(Excerpts from a dataset)
....................

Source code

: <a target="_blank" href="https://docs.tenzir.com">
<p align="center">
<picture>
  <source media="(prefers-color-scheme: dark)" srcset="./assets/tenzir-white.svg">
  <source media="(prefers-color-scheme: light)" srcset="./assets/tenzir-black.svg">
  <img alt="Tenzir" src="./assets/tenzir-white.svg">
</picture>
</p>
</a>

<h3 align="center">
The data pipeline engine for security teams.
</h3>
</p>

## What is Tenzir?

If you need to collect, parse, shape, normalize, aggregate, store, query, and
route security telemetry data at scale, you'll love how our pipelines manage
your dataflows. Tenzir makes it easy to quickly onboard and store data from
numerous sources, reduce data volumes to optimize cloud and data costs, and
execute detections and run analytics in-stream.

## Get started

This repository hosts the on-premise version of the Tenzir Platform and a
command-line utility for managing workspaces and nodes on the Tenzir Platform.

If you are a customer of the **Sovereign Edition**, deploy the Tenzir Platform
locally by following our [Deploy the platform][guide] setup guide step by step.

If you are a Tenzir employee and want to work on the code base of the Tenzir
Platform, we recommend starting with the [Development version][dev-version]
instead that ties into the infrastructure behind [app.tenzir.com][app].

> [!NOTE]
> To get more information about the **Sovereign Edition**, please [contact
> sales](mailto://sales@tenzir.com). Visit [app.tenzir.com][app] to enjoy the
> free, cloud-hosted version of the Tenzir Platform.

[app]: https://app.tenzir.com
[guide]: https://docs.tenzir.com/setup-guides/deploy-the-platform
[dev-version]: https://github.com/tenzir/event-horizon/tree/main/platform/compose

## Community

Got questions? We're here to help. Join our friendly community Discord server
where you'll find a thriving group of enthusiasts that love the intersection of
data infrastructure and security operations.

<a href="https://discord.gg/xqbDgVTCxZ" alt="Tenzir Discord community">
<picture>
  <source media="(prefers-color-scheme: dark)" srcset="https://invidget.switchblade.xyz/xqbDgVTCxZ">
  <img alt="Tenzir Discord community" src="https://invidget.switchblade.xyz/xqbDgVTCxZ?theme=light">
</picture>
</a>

....................

> _Work instructions_
Can you quote exactly the lines from the one containing "to enjoy the" through the last line of the records above, and nothing else?

> _The answer_
> sales](mailto://sales@tenzir.com). Visit [app.tenzir.com][app] to enjoy the
> free, cloud-hosted version of the Tenzir Platform.

[app]: https://app.tenzir.com
[guide]: https://docs.tenzir.com/setup-guides/deploy-the-platform
[dev-version]: https://github.com/tenzir/event-horizon/tree/main/platform/compose

## Community

Got questions? We're here to help. Join our friendly community Discord server
where you'll find a thriving group of enthusiasts that love the intersection of
data infrastructure and security operations.

<a href="https://discord.gg/xqbDgVTCxZ" alt="Tenzir Discord community">
<picture>
  <source media="(prefers-color-scheme: dark)" srcset="https://invidget.switchblade.xyz/xqbDgVTCxZ">
  <img alt="Tenzir Discord community" src="https://invidget.switchblade.xyz/xqbDgVTCxZ?theme=light">
</picture>
</a>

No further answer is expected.